It will start to change soon, but before it was VERY rare if anyone on XC had a full scholarship, most would be small partial ones and hope to find some academic help as well. In XC it was well known that you wanted to be fast and smart if you wanted any money for college. Now some schools would use their assets on distance and that would be their chance at conference or their calling card. Schools like Northern Arizona, Tulsa, BYU, etc. There were some for sure. But those schools would never have any strength in the speed disciplines. You basically had to pick a lane.
Tennis, golf, even baseball and softball were the same when it came to mostly partial scholarships if anything. Way more walk ons than you would think.
With the changes, teams with money and funding can now have full scholarships for anyone on the roster.

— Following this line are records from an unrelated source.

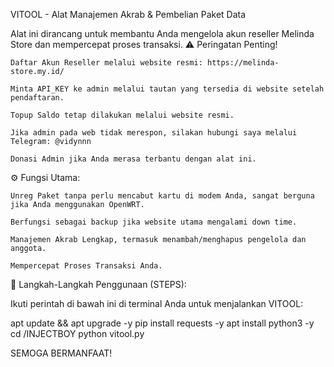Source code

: VITOOL - Alat Manajemen Akrab & Pembelian Paket Data

Alat ini dirancang untuk membantu Anda mengelola akun reseller Melinda Store dan mempercepat proses transaksi.
⚠️ Peringatan Penting!

    Daftar Akun Reseller melalui website resmi: https://melinda-store.my.id/

    Minta API_KEY ke admin melalui tautan yang tersedia di website setelah pendaftaran.

    Topup Saldo tetap dilakukan melalui website resmi.

    Jika admin pada web tidak merespon, silakan hubungi saya melalui Telegram: @vidynnn

    Donasi Admin jika Anda merasa terbantu dengan alat ini.

⚙️ Fungsi Utama:

    Unreg Paket tanpa perlu mencabut kartu di modem Anda, sangat berguna jika Anda menggunakan OpenWRT.

    Berfungsi sebagai backup jika website utama mengalami down time.

    Manajemen Akrab Lengkap, termasuk menambah/menghapus pengelola dan anggota.

    Mempercepat Proses Transaksi Anda.

🚀 Langkah-Langkah Penggunaan (STEPS):

Ikuti perintah di bawah ini di terminal Anda untuk menjalankan VITOOL:

apt update && apt upgrade -y
pip install requests -y
apt install python3 -y
cd /INJECTBOY
python vitool.py

SEMOGA BERMANFAAT!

Of course, with the new roster limits in track, there will still have to be decisions made on if you want to use them on speed or distance, but there are also full XC scholarships available if a school wants to use them and try to win at distance only. Texas is not fully funding all of the new scholarships yet, no one is, but over time they expect to. This is why I say we can become more competitive if we want. But it will also take spending big money overseas as well. Schools like TTU are bringing over 27 year old, Olympic age "freshman" to compete in distance. It is not illegal, even though I disagree with anyone over 25 competing in college sports, but that is what it is going to take. You will need a roster with some international athletes to compete in distance.
The hard part about distance recruiting is you can go get the best runner in America as a high school senior and they may not pan out. Distance running is weird about that. It takes years to truly develop and you have to be running all year long, some well over 100 miles a week in season, which can cause injury. It is just a very tough sport to be consistently good at.